Instructions for the task: Return copies of the lines below that mention "Time".
##### Extracted data #####
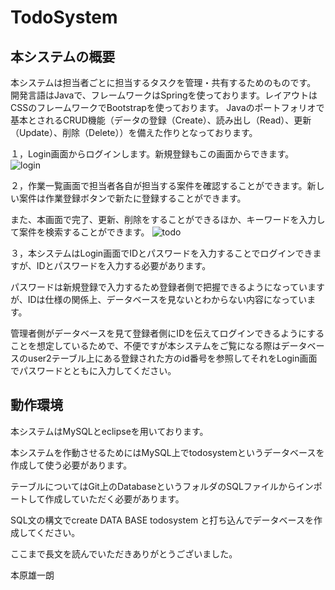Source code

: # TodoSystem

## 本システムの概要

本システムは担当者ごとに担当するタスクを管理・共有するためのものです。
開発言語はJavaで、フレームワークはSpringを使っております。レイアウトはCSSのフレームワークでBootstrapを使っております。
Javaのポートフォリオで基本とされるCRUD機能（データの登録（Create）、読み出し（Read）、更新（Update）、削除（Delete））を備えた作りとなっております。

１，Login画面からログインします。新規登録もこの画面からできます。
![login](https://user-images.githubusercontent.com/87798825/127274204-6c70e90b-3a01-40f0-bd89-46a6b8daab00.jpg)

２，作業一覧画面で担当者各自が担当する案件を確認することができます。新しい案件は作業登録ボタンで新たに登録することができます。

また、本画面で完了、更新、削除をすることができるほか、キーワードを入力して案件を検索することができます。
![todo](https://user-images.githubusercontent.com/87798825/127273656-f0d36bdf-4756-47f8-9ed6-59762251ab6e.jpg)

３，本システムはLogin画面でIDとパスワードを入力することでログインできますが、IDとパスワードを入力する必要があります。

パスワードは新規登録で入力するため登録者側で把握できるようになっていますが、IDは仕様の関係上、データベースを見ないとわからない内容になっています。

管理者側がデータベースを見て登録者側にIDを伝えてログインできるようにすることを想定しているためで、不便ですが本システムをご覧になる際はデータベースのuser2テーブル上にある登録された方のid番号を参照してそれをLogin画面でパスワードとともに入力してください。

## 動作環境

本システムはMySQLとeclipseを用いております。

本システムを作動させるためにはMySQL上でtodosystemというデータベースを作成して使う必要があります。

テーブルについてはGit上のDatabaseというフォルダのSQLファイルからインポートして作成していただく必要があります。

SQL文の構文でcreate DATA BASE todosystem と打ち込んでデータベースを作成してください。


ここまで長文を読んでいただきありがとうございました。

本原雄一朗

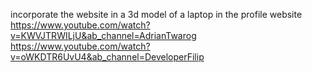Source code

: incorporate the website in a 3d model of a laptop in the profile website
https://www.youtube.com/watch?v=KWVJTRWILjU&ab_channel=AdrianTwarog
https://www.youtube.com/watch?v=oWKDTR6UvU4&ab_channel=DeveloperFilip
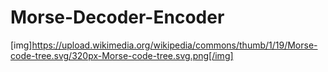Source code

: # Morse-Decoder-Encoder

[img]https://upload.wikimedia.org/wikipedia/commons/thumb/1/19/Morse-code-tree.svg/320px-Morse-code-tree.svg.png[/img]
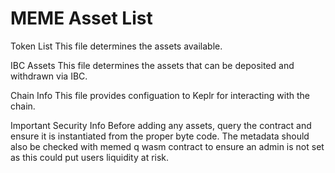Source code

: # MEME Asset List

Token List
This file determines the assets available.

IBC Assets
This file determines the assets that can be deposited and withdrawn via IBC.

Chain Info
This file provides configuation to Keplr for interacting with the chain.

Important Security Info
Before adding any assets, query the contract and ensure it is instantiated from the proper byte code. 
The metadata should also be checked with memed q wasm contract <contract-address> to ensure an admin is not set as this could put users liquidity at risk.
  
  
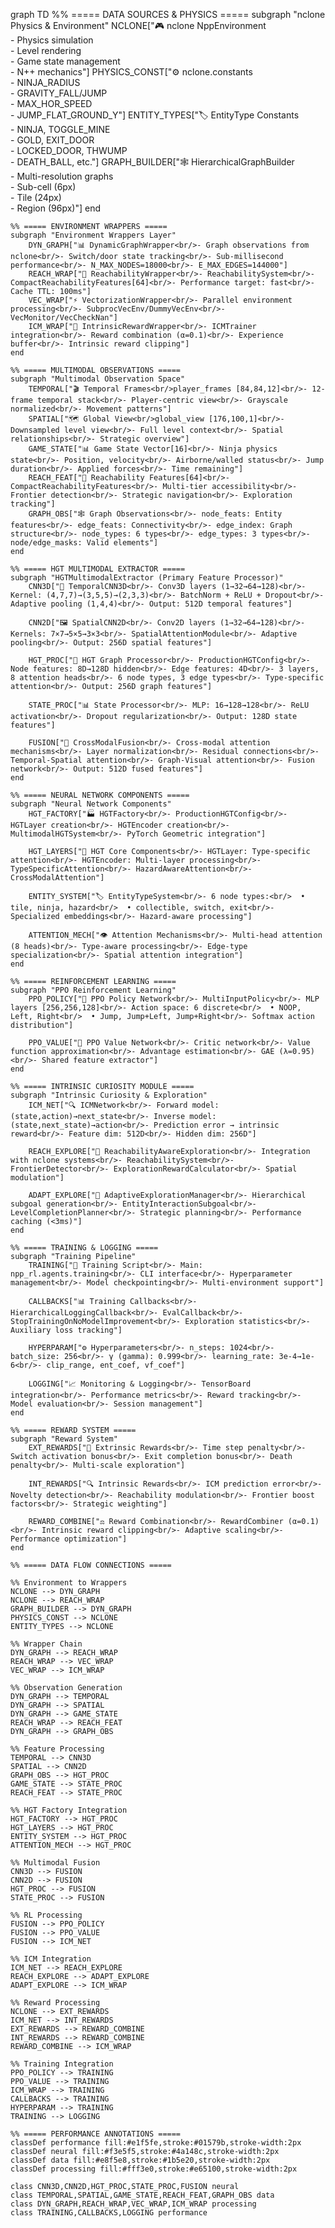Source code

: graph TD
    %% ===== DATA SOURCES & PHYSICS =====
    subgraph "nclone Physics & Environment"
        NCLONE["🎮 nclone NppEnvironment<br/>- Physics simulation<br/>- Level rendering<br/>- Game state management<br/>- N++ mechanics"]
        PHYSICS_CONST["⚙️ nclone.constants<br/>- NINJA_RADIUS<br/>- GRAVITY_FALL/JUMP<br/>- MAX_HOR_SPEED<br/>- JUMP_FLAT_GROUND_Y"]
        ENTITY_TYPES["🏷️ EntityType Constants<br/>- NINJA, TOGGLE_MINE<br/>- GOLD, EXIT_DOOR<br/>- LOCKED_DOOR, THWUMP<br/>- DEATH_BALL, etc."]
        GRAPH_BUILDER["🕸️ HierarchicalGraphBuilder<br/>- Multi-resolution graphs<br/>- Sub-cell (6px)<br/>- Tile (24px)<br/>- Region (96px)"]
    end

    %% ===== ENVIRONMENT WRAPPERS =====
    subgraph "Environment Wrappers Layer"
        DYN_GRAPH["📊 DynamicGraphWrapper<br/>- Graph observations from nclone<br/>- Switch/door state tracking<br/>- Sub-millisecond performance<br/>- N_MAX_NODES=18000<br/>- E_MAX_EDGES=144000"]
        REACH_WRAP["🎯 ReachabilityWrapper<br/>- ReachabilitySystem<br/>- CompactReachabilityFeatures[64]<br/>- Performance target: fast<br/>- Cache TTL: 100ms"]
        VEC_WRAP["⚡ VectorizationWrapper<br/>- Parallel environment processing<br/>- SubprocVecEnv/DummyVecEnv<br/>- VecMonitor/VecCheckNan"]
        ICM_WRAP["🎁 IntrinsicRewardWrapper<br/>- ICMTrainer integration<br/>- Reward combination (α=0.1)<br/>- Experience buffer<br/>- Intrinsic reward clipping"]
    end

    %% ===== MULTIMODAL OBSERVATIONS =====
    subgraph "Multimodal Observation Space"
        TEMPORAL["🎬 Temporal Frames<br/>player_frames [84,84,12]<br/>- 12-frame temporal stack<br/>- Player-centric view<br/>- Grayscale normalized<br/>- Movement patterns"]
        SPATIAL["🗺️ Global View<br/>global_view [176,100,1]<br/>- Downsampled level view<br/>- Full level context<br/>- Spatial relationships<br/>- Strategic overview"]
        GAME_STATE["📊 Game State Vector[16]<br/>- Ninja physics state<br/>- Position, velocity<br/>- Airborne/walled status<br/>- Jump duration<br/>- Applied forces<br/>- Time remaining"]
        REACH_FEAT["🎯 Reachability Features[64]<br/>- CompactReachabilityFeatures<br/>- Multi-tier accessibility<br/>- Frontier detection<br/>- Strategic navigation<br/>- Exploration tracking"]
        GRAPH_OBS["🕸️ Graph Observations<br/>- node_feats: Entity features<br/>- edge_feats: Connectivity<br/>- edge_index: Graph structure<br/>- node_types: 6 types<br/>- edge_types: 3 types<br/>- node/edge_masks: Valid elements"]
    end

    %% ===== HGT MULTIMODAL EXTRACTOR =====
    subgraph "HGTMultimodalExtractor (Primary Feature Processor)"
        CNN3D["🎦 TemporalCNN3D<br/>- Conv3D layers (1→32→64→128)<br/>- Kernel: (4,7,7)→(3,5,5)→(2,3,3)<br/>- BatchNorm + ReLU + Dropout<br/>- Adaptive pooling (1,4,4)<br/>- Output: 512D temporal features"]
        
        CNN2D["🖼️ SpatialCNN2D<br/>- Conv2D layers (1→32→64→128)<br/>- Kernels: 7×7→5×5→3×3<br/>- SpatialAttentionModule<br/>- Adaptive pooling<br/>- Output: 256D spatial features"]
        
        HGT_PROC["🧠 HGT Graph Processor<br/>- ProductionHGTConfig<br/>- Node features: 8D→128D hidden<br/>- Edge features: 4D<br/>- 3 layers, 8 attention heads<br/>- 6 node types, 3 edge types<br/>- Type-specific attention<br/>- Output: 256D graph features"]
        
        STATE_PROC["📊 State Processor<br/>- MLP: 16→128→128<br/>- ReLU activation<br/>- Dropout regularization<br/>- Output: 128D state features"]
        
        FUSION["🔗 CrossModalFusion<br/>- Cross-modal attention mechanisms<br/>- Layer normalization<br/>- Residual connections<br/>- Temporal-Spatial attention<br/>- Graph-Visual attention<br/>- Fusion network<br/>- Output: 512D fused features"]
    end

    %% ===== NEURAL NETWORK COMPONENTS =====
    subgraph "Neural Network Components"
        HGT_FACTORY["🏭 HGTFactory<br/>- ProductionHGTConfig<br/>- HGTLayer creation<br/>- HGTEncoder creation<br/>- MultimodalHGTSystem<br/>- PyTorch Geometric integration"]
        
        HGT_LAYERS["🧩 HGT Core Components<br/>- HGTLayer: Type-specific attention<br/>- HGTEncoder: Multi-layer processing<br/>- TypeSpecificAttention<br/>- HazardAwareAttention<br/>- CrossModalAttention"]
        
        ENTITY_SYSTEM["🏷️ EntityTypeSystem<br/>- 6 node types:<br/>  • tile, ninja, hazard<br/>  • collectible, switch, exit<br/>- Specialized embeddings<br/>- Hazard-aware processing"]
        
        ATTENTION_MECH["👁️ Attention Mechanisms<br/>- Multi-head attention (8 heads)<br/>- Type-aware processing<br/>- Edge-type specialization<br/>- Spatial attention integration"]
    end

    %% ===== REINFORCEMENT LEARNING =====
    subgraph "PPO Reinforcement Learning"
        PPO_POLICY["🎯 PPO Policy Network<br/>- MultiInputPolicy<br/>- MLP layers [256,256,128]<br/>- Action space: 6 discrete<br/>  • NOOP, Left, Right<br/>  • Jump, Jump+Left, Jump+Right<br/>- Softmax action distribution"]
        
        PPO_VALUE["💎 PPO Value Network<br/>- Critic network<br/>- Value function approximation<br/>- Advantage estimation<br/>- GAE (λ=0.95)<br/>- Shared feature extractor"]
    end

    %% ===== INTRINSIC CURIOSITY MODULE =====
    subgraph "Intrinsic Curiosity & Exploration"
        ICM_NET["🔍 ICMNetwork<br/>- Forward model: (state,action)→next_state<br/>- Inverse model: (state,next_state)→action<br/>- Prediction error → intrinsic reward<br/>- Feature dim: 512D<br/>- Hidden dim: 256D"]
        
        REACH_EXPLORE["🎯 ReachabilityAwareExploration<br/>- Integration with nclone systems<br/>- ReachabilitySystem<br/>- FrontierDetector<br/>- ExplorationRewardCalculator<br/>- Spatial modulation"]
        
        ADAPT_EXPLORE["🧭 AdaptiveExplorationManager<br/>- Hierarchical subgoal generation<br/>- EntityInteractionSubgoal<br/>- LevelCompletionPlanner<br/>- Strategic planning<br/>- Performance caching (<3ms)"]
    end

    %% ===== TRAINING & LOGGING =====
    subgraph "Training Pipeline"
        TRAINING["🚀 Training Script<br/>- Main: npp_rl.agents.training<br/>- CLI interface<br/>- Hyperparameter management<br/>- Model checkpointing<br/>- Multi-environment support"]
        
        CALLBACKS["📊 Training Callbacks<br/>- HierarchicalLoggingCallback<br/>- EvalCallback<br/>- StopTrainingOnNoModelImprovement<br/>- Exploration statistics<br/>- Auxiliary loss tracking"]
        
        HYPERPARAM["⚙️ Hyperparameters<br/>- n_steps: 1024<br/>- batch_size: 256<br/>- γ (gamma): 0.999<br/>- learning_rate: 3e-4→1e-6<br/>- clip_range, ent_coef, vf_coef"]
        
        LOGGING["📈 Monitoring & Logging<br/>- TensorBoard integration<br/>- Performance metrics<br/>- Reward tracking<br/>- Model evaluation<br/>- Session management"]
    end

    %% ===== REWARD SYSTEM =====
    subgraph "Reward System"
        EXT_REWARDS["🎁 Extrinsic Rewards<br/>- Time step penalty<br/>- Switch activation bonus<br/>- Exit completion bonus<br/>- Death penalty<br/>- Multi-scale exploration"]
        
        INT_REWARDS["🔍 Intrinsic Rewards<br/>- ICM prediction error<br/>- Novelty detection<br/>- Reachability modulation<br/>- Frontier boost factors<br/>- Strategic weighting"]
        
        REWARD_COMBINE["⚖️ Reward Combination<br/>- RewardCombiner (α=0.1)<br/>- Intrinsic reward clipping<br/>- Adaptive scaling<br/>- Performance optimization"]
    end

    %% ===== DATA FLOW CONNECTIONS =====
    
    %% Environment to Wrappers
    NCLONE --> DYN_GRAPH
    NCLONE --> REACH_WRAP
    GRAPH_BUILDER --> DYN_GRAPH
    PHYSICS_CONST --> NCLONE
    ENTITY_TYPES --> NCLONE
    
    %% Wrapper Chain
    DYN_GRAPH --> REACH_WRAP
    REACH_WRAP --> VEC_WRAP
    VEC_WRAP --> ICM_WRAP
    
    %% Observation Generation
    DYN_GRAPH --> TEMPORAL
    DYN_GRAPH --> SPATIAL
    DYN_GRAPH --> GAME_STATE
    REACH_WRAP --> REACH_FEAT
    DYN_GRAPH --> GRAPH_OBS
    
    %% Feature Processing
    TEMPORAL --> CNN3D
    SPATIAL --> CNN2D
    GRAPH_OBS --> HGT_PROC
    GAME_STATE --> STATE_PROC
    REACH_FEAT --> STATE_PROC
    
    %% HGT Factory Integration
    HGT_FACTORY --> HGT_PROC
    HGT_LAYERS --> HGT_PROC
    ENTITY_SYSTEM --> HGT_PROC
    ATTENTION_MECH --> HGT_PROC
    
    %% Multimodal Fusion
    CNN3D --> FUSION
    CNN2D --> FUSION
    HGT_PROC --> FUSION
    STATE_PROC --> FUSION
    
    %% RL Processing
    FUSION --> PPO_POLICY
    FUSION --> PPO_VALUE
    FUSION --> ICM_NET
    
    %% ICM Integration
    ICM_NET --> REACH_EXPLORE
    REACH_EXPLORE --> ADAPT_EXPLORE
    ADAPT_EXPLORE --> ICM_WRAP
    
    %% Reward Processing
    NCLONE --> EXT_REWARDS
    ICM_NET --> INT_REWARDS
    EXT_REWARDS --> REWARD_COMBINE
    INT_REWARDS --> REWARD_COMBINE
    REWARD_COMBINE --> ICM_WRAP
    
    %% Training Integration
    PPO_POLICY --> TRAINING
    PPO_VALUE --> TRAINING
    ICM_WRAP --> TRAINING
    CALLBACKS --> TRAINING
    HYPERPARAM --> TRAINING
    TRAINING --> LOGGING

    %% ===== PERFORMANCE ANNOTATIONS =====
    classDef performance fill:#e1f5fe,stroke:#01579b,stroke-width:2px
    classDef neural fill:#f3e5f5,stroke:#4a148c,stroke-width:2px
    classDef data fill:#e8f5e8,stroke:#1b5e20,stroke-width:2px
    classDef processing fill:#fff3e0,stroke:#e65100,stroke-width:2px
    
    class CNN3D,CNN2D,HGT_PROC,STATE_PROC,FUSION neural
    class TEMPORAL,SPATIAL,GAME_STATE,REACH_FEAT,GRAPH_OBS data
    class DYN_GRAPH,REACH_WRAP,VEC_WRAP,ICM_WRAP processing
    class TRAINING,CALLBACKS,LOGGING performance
#####
The completed task:
        GAME_STATE["📊 Game State Vector[16]<br/>- Ninja physics state<br/>- Position, velocity<br/>- Airborne/walled status<br/>- Jump duration<br/>- Applied forces<br/>- Time remaining"]
        EXT_REWARDS["🎁 Extrinsic Rewards<br/>- Time step penalty<br/>- Switch activation bonus<br/>- Exit completion bonus<br/>- Death penalty<br/>- Multi-scale exploration"]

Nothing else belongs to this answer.